Amos Simanungkalit · 28.3K จำนวนการดู

OIP (4)

Image Credit: Reuters

President Donald Trump's tariffs and policies have sparked predictions in Asia that the post-World War II economic order may be shifting, prompting efforts to reduce reliance on the U.S. However, finding a viable alternative is proving challenging.

Following World War II, global economic systems were established through institutions like the United Nations and the World Bank, with the U.S. as the dominant economic power and the dollar as the global reserve currency.
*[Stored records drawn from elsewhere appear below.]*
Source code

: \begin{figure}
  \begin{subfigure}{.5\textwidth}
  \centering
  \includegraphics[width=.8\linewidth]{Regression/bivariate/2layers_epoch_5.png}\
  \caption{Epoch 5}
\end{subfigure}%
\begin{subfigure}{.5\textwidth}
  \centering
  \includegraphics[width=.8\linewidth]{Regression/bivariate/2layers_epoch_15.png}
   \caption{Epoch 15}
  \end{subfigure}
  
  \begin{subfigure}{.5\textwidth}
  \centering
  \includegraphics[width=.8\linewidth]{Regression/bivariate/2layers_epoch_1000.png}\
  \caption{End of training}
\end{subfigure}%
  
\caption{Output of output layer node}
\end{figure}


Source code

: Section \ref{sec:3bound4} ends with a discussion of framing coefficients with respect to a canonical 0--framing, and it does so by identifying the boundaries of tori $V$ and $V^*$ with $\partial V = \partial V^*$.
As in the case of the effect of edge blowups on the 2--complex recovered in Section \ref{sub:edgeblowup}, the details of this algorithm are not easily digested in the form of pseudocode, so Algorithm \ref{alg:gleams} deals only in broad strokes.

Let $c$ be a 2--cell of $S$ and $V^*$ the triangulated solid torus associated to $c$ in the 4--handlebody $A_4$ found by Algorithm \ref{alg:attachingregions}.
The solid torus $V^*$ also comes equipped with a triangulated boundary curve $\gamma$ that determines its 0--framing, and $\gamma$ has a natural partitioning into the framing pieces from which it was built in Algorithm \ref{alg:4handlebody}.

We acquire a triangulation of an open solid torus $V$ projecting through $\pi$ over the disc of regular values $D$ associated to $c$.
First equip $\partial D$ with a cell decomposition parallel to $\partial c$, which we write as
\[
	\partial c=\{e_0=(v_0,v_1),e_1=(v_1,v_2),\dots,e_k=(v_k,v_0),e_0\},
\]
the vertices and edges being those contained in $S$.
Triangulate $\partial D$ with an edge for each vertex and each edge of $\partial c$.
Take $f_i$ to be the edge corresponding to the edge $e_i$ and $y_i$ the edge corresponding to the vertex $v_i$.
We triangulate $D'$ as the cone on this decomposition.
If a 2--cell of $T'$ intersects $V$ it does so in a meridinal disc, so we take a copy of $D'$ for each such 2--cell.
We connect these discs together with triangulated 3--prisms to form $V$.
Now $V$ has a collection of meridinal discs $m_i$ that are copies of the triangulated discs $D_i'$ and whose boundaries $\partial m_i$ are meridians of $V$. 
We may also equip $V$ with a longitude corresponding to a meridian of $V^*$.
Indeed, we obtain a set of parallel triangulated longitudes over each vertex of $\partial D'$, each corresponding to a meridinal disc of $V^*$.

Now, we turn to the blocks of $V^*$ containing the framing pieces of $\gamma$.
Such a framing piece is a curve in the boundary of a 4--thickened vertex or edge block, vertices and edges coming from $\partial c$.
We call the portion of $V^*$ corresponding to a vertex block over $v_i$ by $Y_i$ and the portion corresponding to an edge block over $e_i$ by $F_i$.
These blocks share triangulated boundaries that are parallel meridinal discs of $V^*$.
However, the Trump administration’s foreign and economic policies, which include tariffs and challenges to multilateral institutions, are disrupting this established order.

Interviews with senior bankers, investors, and officials in Asia show that many are actively seeking to diversify beyond the U.S. with an "America plus 1" strategy, but no clear alternative to the U.S. market has emerged. "We are in a one-in-100-year transition," said Ben Hung, President of Standard Chartered. He believes the world is becoming multipolar, led by the U.S., China, and India. Despite this, Citi reports a rise in demand for foreign exchange and hedging services, especially in emerging markets such as Asia, the Middle East, and Latin America.

While some companies, like Taiwanese chipmaker TSMC, are responding positively to Trump’s "America First" agenda, these moves underscore how Trump's policies could inadvertently accelerate the shift toward China as a global power. Beijing is increasingly seen as benefiting from Trump’s tariffs, as many U.S. allies are also being hit with trade restrictions. This is pushing Chinese companies to reduce exposure to the U.S. and diversify into regions like Southeast Asia, the Middle East, and Latin America.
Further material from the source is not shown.